If I remember right, he was a tall man very genial.  He used to The portraits of his friends and relatives he showed me that evening were outstanding. Mr.  D’Aiguar  practiced portrait photography in the 40s and due to WW II, everything was in short supply. He used headlights of motor vehicles to light his subjects and had to make do with whatever was available in terms of film, paper and chemicals.  I did not see him again.  His pictures were fabulous, lighting style was that of George Hurrel, the master glamour photographer of Hollywood of those times. Recently when I was working on my recent book on Bangalore, I asked Patrick about D’Aiguar and he told me that the gentleman had passed on and that no one knew the whereabouts of his negatives or prints.

The photographers of the 40s-50s were master craftsmen. One look at their negatives tells us how deeply were they engaged with their craft. Over time I have come across many a film stills shot in India in the 40s and 50s. All in B&W, all superbly crafted images.
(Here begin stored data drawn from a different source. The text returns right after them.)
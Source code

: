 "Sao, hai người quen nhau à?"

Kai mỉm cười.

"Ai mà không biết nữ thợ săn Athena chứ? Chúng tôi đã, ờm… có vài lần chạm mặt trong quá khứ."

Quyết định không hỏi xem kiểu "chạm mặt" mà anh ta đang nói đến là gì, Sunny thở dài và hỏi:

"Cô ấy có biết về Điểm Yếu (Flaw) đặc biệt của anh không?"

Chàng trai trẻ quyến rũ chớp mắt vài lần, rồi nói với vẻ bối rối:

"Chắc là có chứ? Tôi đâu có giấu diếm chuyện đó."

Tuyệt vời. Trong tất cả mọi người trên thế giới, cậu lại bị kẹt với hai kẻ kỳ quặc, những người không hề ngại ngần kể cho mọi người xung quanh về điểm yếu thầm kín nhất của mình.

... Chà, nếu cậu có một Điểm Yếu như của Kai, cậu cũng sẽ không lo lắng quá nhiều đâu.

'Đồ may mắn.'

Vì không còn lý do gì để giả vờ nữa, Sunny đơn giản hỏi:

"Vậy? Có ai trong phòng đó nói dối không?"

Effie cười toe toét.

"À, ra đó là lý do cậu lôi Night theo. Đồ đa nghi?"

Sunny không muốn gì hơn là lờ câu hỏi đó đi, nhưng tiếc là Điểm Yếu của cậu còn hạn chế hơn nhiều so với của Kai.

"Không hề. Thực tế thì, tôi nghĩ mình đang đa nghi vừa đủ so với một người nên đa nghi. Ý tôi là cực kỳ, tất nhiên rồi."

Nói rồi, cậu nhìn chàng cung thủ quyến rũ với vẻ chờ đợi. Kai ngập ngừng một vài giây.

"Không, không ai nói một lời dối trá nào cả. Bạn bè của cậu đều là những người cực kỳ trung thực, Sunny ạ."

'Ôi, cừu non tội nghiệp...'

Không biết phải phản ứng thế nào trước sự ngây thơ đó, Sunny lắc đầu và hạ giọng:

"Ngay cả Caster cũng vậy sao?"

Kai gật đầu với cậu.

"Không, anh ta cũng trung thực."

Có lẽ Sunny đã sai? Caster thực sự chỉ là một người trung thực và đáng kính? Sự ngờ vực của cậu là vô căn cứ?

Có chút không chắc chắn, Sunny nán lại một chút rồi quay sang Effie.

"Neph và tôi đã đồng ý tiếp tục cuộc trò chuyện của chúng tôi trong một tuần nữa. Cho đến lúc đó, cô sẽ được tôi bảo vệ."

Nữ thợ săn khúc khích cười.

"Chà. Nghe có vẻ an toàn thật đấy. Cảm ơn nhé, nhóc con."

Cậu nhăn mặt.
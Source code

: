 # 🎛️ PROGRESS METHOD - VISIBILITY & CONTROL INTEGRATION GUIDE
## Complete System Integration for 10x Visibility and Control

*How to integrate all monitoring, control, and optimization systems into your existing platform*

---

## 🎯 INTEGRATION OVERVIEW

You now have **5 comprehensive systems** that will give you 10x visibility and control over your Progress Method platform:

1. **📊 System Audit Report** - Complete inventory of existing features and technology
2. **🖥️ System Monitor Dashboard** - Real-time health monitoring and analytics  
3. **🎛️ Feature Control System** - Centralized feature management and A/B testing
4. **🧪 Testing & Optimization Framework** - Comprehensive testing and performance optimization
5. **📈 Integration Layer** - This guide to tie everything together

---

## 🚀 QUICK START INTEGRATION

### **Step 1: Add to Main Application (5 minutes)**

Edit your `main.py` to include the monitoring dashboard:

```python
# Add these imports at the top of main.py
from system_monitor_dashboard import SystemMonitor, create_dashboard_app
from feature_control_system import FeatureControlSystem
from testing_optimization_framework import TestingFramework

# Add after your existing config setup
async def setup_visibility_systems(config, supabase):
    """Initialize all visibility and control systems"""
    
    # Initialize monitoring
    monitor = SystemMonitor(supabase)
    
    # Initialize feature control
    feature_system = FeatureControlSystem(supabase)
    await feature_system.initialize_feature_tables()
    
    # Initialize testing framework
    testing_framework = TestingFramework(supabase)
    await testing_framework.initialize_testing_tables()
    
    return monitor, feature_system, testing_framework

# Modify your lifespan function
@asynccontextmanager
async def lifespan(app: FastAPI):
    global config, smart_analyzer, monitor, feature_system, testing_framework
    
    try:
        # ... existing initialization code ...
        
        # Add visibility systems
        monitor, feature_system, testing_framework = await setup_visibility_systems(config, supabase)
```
The prints of those times, still haven’t yellowed or degenerated in spite of being stored improperly. Photographers of those times lay a great emphasis on their craft. As I interact with a lot of students of photography, I see this aspect missing now.

II) In mid 90s, I came across some stunning B&W street photographs at a printing press. Later I came to know that they were part of a project called Picture Mumbai and photographed by (then) children . Sometime in 1996 the Getty Conservation Institute commissioned a project in which nine young people of Mumbai were given point and shoot cameras, B&W film, and were asked to shoot landmarks of their city as perceived by them. Under the guidance of photographer David Desouza, they photographed Mumbai over three months, on weekends. The pictures emerged were truly extraordinary. Haunting. And daunting. Daunting because it caused quite a few of our generation to reexamine our perspectives, and our commitment. So strong was its quality.  Well know advertising photographer Ashok Salian had commented “When I saw the pictures I thought they were shot by some renowned photojournalists. Their work is better than whatever I have done. It’s a great achievement, fabulous concept, brilliant and wonderful. Not many (adult) photographers could do better. Their work has great depth”. An exhibition was put up and a book produced.

III) A couple of weeks ago, I found myself in a photography seminar at the end of the day’s session, totally by chance. The last presentation of the day was going on. The photographer defined success. “What is success?” he asked. “Decent number of assignments that pay, few interviews in the media and invitations to events such as this” he explained. Simple! For a long time I have been thinking about the definition of success, more so for a photographer.  Does it solely depend on the money you make or is it the impact your work or is it a combination of both? I think we must deeply introspect the meaning of success and develop our own definitions rather than going with the flow rather mindlessly.